In deze uitspraak beoordeelt de rechtbank het beroep van eiseres tegen de Belastingdienst/Toeslagen, omdat verweerder niet tijdig heeft beslist op haar bezwaar van 30 september 2022. Dit bezwaar betreft de definitieve beschikking afwijzing compensatie kinderopvangtoeslag over de jaren 2006, 2007, 2008 en 2014, alsook de beschikking herbeoordeling kinderopvangtoeslag over dezelfde jaren, beide gedateerd op 8 september 2022. De rechtbank oordeelt dat het beroep kennelijk gegrond is en doet uitspraak zonder zitting, zoals toegestaan onder artikel 8:54 van de Algemene wet bestuursrecht (Awb).
De rechtbank stelt vast dat verweerder de beslistermijn heeft overschreden. Eiseres heeft verweerder op 20 juni 2023 in gebreke gesteld, waarna de termijn voor het nemen van een besluit is verstreken. De rechtbank bepaalt dat verweerder binnen twee weken na verzending van deze uitspraak alsnog een besluit moet nemen. Tevens legt de rechtbank een dwangsom op van € 100,- per dag voor elke dag dat de beslistermijn wordt overschreden, met een maximum van € 15.000,-.

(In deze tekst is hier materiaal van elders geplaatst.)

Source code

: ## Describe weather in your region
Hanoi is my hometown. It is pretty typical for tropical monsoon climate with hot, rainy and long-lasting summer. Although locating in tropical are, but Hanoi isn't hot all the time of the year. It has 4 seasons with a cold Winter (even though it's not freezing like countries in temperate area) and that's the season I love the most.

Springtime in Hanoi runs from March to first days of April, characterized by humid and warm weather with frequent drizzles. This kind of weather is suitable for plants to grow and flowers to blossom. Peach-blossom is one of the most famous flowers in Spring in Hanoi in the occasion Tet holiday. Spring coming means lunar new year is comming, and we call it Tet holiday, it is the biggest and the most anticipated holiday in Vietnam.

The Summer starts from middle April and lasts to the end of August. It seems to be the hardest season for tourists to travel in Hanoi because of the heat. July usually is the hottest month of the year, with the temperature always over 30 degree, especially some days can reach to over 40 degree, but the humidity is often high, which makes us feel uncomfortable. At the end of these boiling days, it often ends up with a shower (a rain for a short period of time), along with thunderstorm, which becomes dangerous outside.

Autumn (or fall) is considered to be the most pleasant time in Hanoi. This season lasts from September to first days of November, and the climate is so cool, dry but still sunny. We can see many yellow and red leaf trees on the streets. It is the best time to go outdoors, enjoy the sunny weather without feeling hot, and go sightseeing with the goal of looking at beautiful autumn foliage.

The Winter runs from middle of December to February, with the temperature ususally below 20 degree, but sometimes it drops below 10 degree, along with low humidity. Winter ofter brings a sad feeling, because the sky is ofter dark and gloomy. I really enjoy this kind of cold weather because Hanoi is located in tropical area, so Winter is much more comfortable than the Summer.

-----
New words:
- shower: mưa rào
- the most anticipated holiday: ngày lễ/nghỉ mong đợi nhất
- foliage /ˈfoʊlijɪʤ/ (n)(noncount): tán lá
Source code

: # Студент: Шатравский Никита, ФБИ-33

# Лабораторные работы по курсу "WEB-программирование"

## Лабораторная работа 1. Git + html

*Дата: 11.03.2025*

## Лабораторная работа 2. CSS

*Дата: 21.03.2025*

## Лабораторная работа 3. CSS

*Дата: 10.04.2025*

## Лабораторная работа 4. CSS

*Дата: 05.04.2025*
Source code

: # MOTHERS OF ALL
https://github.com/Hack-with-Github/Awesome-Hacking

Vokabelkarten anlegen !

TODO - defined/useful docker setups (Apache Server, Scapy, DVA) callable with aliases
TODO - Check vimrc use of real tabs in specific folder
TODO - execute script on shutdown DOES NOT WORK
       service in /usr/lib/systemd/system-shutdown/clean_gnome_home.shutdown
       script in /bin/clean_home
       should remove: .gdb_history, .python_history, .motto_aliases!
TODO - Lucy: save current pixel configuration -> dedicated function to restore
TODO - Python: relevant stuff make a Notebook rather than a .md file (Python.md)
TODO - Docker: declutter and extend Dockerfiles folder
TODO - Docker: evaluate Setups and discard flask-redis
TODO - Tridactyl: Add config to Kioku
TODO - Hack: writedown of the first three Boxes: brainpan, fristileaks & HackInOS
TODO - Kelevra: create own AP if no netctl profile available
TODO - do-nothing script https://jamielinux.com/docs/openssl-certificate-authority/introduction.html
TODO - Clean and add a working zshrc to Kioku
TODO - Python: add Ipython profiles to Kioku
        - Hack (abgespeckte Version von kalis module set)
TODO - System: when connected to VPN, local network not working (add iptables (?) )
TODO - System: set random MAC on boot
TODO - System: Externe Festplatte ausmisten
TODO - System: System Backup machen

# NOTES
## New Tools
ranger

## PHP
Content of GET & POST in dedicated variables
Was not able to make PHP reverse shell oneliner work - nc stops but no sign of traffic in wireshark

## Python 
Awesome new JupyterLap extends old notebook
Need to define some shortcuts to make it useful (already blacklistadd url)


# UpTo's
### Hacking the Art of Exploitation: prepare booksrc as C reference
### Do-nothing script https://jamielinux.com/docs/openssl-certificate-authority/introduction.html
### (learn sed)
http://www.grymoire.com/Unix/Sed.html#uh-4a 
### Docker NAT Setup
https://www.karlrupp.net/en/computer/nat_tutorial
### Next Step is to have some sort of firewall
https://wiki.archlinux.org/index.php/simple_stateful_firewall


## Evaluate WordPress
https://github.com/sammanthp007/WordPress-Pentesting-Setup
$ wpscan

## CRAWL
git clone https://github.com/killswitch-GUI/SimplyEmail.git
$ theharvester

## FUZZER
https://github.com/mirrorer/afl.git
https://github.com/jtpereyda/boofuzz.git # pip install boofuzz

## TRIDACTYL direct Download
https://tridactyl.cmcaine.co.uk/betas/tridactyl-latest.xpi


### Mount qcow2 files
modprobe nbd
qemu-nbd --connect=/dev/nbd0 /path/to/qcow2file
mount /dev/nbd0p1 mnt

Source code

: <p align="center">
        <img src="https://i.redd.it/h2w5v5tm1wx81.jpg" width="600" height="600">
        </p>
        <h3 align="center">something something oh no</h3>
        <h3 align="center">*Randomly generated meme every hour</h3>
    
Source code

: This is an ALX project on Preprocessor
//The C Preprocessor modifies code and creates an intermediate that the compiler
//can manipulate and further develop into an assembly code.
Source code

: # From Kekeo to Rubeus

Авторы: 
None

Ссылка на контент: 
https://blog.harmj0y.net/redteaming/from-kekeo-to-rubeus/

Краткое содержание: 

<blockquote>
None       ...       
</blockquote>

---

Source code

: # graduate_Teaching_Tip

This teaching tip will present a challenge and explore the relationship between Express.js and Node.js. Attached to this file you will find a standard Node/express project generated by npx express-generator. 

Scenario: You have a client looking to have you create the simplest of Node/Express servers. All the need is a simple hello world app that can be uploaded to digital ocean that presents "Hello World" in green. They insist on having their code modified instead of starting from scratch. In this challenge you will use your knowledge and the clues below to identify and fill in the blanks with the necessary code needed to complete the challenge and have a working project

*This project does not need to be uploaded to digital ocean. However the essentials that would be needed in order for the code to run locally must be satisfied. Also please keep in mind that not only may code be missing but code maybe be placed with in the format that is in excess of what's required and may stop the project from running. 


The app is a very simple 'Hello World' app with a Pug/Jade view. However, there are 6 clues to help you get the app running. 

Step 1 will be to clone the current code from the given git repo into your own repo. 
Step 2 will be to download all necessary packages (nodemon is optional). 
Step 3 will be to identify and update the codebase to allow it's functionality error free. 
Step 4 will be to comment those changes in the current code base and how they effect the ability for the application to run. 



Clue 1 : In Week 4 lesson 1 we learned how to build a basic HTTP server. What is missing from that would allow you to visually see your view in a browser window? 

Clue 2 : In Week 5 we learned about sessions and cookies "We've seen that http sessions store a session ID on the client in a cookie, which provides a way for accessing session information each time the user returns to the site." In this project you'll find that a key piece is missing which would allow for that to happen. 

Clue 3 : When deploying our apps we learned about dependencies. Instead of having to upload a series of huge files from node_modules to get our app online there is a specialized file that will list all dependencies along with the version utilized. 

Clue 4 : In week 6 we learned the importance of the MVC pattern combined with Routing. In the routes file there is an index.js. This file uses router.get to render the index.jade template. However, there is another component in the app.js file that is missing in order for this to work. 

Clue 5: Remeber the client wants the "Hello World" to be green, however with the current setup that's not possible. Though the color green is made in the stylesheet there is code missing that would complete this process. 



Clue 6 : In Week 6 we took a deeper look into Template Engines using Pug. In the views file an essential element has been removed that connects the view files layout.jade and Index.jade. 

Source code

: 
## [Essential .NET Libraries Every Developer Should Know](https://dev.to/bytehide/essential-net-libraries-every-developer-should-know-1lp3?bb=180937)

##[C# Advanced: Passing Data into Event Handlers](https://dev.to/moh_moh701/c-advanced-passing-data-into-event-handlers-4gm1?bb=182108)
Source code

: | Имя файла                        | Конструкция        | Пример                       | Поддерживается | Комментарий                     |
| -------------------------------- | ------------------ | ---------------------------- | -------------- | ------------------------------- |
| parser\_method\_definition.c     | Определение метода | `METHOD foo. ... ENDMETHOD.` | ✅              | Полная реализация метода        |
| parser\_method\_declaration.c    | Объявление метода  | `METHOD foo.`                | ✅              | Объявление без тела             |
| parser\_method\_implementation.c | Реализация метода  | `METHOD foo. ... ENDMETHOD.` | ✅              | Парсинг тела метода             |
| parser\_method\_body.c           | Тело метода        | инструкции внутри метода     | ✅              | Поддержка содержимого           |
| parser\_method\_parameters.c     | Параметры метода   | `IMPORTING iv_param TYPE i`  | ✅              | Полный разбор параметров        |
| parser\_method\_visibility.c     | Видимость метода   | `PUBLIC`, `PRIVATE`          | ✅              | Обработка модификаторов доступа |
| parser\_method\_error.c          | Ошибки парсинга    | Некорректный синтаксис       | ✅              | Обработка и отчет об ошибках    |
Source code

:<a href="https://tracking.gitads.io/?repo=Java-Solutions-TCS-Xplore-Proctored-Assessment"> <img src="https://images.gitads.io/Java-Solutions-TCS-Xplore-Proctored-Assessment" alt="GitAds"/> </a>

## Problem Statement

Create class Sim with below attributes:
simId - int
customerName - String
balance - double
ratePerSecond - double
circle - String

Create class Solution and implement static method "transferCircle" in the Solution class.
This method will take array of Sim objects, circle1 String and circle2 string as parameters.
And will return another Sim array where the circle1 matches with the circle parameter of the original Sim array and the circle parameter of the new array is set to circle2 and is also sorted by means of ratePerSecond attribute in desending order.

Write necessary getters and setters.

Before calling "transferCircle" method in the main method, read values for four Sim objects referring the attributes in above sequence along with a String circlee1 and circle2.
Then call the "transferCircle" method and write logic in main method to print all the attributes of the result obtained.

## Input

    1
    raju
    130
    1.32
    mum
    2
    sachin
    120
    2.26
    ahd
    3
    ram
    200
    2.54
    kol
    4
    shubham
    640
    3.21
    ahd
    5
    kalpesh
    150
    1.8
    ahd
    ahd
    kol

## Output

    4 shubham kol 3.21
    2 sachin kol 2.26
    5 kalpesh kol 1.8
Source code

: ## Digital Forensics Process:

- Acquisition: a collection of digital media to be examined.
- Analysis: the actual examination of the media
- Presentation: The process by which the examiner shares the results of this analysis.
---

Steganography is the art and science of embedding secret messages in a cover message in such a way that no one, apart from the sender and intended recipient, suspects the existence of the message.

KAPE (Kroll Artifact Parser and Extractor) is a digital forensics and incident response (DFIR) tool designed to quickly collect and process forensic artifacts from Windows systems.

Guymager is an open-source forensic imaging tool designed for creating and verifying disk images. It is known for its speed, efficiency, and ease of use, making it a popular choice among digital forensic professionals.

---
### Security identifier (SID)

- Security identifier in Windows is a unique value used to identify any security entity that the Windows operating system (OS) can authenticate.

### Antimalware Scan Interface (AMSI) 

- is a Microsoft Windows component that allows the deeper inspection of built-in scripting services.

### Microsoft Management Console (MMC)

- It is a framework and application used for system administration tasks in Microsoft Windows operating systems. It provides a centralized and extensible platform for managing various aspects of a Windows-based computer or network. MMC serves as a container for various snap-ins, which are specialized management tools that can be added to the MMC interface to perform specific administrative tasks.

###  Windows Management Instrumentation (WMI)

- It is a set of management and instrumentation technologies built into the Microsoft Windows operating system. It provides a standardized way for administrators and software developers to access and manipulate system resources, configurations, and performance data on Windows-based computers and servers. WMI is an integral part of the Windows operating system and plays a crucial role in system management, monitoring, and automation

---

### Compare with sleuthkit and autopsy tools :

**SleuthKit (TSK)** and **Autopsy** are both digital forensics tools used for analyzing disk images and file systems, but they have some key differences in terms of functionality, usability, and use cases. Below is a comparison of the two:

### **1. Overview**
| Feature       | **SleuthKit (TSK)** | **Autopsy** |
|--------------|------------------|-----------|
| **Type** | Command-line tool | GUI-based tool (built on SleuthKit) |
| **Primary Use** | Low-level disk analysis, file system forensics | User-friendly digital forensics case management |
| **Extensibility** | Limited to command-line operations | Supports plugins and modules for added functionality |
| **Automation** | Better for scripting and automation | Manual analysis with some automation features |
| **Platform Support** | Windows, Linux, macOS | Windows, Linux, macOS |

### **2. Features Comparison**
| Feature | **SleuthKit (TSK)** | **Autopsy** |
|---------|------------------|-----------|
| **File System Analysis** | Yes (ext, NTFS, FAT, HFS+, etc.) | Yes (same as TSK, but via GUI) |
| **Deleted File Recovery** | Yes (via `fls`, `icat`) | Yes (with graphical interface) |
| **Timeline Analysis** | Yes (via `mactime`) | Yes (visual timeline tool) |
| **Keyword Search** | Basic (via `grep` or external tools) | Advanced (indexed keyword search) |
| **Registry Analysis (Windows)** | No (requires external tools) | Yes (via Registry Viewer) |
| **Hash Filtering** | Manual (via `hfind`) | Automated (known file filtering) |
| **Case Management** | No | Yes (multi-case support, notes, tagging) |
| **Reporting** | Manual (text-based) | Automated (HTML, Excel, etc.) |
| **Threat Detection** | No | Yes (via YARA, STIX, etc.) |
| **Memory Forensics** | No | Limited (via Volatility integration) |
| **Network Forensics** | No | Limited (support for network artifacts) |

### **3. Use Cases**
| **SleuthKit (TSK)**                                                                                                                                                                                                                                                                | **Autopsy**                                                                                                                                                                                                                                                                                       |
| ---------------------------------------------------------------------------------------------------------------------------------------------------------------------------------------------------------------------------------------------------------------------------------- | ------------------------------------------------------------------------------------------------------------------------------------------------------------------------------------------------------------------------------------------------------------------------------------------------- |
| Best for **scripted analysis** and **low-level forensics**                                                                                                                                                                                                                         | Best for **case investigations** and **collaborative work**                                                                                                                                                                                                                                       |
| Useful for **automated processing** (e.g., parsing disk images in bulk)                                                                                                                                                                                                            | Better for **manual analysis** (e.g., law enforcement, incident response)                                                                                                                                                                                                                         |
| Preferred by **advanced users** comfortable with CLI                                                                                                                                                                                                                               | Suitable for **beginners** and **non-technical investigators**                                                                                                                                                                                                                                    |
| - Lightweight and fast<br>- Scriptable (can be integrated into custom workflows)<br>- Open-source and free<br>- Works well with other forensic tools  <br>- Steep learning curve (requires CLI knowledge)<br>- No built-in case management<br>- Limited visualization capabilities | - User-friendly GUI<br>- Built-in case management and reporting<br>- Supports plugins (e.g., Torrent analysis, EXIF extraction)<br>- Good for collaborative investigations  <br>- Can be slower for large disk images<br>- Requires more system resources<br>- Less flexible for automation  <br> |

Daarnaast moet verweerder het griffierecht van € 50,- aan eiseres vergoeden en een proceskostenvergoeding van € 418,50 betalen, aangezien de gemachtigde van eiseres een beroepschrift heeft ingediend. De rechtbank concludeert dat het beroep gegrond is en dat verweerder de onder 4.3. genoemde termijn moet respecteren. De uitspraak is gedaan door rechter E.J. Govaers, in aanwezigheid van griffier C.J.M. Hendrickx, op 24 november 2023.